### [Data extracts]

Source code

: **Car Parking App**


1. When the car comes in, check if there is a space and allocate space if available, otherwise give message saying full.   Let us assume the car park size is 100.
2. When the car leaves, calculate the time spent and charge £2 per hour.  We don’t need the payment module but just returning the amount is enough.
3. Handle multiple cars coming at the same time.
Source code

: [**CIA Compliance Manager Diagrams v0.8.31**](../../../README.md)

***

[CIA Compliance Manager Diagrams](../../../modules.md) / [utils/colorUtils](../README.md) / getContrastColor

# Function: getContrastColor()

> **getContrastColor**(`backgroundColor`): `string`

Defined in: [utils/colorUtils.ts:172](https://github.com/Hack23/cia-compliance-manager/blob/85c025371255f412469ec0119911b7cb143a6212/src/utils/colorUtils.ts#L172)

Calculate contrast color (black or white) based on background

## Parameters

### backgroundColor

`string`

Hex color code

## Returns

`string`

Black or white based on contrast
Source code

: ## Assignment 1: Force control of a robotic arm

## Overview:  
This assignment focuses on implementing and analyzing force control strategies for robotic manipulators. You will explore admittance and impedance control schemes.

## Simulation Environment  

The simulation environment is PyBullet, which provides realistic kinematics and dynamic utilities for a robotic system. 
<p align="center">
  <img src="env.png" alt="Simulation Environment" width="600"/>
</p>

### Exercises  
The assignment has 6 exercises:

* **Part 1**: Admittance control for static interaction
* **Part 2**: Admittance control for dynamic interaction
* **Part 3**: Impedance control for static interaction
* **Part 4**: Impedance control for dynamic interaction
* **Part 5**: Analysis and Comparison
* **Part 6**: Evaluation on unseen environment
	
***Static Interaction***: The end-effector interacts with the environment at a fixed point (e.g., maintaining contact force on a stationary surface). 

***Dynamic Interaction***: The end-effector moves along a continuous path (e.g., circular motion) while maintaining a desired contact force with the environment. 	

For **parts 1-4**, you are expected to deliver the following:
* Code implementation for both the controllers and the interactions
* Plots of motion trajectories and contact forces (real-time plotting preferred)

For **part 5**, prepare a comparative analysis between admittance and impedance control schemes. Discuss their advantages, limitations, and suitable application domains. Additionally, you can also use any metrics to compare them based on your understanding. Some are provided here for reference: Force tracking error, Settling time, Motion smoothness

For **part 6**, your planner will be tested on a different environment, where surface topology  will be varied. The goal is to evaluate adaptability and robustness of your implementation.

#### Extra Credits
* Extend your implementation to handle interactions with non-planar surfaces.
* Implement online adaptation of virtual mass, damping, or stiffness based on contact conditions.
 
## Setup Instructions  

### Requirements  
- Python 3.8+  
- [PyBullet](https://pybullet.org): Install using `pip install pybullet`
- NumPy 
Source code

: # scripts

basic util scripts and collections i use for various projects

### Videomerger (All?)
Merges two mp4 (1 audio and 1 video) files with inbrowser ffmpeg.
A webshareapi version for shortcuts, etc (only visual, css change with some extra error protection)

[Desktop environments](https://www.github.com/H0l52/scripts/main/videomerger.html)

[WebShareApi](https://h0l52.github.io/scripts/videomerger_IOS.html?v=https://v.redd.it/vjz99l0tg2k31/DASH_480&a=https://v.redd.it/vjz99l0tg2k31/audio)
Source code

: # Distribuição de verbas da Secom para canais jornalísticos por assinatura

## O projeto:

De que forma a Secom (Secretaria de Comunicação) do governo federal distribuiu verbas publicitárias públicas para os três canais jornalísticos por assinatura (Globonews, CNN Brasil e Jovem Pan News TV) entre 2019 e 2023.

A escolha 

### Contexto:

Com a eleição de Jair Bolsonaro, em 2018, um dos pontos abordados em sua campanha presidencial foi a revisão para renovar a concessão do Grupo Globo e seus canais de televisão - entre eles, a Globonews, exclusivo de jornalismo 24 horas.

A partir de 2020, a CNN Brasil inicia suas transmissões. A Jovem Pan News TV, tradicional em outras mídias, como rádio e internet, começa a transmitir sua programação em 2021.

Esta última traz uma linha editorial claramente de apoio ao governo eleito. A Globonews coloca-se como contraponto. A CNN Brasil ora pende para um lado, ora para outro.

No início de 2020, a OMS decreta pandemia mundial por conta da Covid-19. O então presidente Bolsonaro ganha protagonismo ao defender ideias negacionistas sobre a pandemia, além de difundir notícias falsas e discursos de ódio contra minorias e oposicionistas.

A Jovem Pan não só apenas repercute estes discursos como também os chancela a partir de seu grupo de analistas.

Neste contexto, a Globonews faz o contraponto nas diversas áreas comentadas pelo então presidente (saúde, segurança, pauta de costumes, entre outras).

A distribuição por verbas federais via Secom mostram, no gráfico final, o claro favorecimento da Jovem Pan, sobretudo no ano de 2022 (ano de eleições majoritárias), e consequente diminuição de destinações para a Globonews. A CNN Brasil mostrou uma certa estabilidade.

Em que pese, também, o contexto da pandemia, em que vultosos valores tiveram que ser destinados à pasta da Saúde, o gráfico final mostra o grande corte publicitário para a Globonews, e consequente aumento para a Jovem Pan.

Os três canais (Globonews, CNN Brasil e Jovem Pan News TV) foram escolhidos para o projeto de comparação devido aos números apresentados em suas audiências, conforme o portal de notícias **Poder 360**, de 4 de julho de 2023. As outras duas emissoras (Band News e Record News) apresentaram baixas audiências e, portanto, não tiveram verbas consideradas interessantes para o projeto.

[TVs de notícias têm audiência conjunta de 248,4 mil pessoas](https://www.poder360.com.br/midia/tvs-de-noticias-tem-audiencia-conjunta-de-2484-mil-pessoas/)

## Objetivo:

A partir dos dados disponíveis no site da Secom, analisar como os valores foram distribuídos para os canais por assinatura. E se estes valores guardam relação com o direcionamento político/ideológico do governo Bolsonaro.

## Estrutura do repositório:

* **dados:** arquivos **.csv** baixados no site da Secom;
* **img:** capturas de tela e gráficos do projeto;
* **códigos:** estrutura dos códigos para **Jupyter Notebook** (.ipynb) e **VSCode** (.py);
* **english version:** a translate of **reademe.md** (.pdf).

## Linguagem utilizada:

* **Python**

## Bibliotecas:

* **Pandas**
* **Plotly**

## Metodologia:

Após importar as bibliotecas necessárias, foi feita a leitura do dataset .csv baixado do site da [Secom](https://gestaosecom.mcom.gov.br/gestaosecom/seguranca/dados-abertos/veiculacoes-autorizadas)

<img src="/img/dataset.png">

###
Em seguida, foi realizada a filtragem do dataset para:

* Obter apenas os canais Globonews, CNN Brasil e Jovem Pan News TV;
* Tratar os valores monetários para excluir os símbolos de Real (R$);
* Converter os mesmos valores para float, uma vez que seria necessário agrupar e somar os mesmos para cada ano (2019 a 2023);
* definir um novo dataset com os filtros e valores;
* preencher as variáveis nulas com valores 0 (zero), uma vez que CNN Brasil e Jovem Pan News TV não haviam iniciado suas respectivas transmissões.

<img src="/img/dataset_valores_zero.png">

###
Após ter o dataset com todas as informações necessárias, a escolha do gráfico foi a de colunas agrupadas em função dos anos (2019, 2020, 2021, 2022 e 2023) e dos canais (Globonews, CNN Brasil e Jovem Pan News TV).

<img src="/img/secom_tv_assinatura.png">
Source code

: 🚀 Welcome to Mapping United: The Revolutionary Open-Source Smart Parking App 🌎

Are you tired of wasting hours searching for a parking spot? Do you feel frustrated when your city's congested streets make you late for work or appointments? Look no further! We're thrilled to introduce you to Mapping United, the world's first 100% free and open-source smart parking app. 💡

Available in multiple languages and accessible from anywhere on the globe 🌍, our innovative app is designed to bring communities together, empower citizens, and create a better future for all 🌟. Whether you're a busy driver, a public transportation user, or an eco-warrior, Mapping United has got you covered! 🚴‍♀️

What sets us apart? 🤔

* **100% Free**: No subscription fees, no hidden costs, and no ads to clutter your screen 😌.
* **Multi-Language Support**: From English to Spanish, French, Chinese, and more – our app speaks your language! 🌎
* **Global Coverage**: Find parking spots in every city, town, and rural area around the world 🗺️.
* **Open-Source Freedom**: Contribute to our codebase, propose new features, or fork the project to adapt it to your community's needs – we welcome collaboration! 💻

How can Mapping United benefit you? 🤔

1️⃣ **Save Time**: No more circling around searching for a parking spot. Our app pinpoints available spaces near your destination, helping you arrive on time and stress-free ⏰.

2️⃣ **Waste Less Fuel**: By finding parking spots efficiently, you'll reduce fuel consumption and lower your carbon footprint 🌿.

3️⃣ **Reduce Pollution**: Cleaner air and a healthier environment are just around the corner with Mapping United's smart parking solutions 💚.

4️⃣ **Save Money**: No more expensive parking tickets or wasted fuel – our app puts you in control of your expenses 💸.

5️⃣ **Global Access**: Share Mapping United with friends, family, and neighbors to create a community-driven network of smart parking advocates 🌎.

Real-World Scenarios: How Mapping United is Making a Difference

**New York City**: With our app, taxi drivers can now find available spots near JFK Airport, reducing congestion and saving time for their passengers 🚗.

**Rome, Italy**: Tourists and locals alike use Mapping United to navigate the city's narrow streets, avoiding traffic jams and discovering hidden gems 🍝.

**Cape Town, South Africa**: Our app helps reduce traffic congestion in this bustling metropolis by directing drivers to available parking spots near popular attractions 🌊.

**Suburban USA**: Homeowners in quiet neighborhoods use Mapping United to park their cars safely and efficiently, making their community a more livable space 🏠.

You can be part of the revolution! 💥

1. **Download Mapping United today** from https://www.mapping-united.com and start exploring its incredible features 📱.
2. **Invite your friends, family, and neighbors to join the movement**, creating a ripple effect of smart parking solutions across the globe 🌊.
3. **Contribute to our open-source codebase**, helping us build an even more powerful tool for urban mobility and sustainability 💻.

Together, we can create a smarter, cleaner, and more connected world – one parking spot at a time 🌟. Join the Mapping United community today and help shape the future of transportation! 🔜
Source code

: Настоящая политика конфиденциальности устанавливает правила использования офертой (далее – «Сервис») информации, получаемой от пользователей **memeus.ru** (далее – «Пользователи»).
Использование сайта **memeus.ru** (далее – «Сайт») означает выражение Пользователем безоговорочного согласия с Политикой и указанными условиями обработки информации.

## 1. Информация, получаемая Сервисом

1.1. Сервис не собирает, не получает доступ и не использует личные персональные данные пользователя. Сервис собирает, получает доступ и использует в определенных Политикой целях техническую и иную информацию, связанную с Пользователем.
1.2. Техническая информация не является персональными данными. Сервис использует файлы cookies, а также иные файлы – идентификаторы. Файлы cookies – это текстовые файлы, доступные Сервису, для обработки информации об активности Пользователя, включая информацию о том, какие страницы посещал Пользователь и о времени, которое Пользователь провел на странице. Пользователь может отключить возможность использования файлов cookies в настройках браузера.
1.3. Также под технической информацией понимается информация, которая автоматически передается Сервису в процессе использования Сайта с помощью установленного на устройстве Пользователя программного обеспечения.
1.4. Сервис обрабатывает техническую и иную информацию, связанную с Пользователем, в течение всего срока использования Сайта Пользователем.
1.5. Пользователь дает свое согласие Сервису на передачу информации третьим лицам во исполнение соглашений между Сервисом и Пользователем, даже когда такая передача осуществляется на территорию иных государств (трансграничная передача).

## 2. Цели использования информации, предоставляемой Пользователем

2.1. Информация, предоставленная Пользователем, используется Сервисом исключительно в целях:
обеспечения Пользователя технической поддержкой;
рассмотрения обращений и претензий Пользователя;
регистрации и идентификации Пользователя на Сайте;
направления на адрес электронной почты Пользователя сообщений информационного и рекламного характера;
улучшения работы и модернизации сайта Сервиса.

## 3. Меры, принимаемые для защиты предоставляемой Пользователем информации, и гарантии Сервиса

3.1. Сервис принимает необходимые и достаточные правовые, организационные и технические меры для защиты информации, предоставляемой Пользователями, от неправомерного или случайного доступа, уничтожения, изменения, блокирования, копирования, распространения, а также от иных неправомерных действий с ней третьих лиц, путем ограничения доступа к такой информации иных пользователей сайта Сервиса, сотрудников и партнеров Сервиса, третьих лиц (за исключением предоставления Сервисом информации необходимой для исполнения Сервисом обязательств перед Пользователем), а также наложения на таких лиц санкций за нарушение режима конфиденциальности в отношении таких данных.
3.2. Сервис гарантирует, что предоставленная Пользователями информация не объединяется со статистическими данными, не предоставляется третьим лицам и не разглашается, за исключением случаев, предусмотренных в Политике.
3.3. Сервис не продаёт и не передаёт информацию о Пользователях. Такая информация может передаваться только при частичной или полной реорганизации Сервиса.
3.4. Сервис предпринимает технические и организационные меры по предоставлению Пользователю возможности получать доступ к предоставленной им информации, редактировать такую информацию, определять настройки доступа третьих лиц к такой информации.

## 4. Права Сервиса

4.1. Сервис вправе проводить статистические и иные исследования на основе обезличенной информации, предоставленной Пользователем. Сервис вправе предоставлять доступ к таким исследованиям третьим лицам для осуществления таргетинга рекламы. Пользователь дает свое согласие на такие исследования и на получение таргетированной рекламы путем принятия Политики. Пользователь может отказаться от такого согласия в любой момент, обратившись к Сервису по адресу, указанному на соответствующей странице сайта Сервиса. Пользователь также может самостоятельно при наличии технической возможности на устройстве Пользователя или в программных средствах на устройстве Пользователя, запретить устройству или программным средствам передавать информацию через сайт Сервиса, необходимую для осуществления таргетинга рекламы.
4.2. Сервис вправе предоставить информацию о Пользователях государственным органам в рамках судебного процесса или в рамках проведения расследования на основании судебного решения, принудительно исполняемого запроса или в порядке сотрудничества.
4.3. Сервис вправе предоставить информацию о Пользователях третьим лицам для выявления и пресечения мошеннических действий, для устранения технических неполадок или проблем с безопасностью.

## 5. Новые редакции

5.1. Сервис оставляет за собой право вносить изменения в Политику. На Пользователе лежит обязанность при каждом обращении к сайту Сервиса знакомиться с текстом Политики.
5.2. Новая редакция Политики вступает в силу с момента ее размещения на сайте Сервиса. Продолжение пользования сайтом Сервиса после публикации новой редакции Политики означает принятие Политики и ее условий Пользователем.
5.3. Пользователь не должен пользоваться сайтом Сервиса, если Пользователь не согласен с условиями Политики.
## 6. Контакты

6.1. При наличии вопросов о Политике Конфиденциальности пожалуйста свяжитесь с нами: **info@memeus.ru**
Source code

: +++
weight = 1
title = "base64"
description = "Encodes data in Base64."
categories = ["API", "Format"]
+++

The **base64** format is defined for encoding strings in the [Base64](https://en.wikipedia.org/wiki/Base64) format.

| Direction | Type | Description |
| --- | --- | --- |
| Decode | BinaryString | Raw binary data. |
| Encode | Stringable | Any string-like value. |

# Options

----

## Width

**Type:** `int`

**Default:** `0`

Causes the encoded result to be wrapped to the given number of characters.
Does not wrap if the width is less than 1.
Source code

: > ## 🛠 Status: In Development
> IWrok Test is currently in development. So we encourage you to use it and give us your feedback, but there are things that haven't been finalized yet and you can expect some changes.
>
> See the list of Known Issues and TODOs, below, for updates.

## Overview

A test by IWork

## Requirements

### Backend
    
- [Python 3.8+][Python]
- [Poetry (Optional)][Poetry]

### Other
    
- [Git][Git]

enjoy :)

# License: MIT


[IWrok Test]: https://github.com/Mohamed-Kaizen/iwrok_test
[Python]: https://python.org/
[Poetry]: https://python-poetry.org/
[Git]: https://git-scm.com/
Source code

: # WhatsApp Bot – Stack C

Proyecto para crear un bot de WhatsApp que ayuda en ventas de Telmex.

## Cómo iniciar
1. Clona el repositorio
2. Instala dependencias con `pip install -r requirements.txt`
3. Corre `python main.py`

### [Goal of the exercise]
Output should match, line for line, the stretch of the material above from the line holding "The simulation environment" through the line holding "a stationary surface).".

### [Reply to the task]
The simulation environment is PyBullet, which provides realistic kinematics and dynamic utilities for a robotic system. 
<p align="center">
  <img src="env.png" alt="Simulation Environment" width="600"/>
</p>

### Exercises  
The assignment has 6 exercises:

* **Part 1**: Admittance control for static interaction
* **Part 2**: Admittance control for dynamic interaction
* **Part 3**: Impedance control for static interaction
* **Part 4**: Impedance control for dynamic interaction
* **Part 5**: Analysis and Comparison
* **Part 6**: Evaluation on unseen environment
	
***Static Interaction***: The end-effector interacts with the environment at a fixed point (e.g., maintaining contact force on a stationary surface). 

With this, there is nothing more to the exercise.